WHAT TO PRODUCE - Find the word "robots" in the material below and gather every line that contains it.

------------------------

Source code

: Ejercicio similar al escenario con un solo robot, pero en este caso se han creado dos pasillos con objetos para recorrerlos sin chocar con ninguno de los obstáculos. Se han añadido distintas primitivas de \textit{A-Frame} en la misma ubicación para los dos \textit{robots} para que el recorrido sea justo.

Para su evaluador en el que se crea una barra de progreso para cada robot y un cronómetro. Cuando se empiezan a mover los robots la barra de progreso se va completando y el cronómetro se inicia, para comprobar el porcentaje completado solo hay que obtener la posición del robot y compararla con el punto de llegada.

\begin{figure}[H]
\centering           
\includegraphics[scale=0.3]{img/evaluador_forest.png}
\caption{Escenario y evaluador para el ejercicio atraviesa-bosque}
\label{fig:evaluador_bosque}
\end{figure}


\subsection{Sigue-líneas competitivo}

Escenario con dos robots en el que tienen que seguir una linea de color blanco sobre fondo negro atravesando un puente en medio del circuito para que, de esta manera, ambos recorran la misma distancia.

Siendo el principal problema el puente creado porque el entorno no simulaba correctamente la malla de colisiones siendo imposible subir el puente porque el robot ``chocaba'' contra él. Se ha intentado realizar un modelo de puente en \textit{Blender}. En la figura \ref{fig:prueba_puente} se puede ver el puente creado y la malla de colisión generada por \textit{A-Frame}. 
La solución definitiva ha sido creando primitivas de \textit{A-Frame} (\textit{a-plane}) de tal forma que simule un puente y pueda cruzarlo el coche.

------------------------

RESULT FOR THIS TASK -
: Ejercicio similar al escenario con un solo robot, pero en este caso se han creado dos pasillos con objetos para recorrerlos sin chocar con ninguno de los obstáculos. Se han añadido distintas primitivas de \textit{A-Frame} en la misma ubicación para los dos \textit{robots} para que el recorrido sea justo.
Para su evaluador en el que se crea una barra de progreso para cada robot y un cronómetro. Cuando se empiezan a mover los robots la barra de progreso se va completando y el cronómetro se inicia, para comprobar el porcentaje completado solo hay que obtener la posición del robot y compararla con el punto de llegada.
Escenario con dos robots en el que tienen que seguir una linea de color blanco sobre fondo negro atravesando un puente en medio del circuito para que, de esta manera, ambos recorran la misma distancia.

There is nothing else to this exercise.